Designers Corner with Prof. Mike Smith
Part 1
Part 2
Freezing a design and feature creep
About three weeks into designing the prototype (counting the first point
we started work on the schematic as the beginning of design) we decided to freeze our
design. At the last moment, we debated the idea of adding a USB connection or other
debugging methods, but decided against it. Many times before (and it was to happen again)
I have discovered that mistakes get made when you add features at the last minute (feature
creep).
We played it safe by adding lots of standard 0.1-inch square
header pins around the FPGA wired to the majority of the FPGA I/O pins. These header pins
would allow us to make jumper connections if needed (and we did need and use these). Both
Hamish and I have learned from experience the tremendous power that programmable logic
gives you in being able to make a few external changes along with internal logic changes
in a CPLD or FPGA. This ability to make logic and design changes rapidly proved very
useful in our system.
We used a play area, a 3- by 4-inch area of a breadboard-like
array of 0.1-inch spaced through-holes, which we could use to add any other chips and
devices we might need (either to fix bugs or add functions). Such extra prototyping areas
seem like a good idea, but in practice they rarely seem to get used. The addition of
header pins around the FPGA is much more useful.
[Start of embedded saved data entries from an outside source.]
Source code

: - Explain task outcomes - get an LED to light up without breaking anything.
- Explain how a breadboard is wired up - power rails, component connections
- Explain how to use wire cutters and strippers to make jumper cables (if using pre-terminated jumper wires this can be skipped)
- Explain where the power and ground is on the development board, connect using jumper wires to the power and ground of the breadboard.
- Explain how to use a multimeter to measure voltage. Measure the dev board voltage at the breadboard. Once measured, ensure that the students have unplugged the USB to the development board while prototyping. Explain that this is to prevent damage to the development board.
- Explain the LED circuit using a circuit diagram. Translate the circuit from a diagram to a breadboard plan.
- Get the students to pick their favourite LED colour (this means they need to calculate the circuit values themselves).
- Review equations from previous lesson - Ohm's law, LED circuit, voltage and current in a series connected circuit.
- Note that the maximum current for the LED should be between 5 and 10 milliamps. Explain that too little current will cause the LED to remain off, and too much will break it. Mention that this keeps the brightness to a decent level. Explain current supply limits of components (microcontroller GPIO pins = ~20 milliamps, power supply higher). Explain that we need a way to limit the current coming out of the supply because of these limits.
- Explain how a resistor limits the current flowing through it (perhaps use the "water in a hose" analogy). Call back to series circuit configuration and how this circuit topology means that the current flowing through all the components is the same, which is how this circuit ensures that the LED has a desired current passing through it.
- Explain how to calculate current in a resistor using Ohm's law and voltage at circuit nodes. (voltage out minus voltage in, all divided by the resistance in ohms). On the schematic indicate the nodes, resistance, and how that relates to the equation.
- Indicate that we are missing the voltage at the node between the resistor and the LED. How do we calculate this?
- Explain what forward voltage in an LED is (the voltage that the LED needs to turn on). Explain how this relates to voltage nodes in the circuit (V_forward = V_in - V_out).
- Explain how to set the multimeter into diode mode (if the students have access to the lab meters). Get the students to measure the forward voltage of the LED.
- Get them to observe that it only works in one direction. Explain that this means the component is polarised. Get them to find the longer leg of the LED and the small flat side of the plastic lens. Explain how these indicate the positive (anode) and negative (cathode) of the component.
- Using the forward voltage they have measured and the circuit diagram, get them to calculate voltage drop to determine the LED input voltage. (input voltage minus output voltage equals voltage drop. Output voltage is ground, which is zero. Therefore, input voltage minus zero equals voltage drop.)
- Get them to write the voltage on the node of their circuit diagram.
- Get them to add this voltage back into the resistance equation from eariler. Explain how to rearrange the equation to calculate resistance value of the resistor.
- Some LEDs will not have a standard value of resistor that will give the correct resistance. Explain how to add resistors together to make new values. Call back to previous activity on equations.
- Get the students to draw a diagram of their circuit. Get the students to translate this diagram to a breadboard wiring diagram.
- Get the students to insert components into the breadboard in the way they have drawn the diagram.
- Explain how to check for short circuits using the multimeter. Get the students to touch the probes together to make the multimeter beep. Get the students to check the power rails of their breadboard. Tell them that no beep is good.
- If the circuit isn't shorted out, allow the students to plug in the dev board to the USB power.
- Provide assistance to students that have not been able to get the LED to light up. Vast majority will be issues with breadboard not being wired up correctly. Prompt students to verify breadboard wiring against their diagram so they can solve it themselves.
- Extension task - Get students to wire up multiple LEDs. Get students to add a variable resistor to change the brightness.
We socketed the FPGA (largely because we wished to be able to change
between a variety of FPGA parts with the same footprint in the Xilinx Virtex family). We
did not worry too much about cost of the board at this point. The zero insertion force
sockets for large (we were using a 240-pin quad flatpack package) chips are expensive
(several hundred dollars each), but there happened to be a few of these sockets left over
from a previous project.
We decided not to socket the CPLD, RAM, or PHY chips. Several times when
we were debugging our system we suspected a problem was due to a failure, defect, or other
problem with one of these chips. Often we would swap out the FPGA just to see if that was
causing a problem. Many times we were caught wishing that we had socketed all the chips.
However, my experience in debugging prototype boards that use production (not
preproduction) chips is that chips are almost never the cause of problems. Well over 95%
of the time it is a design failure, not a chip failure.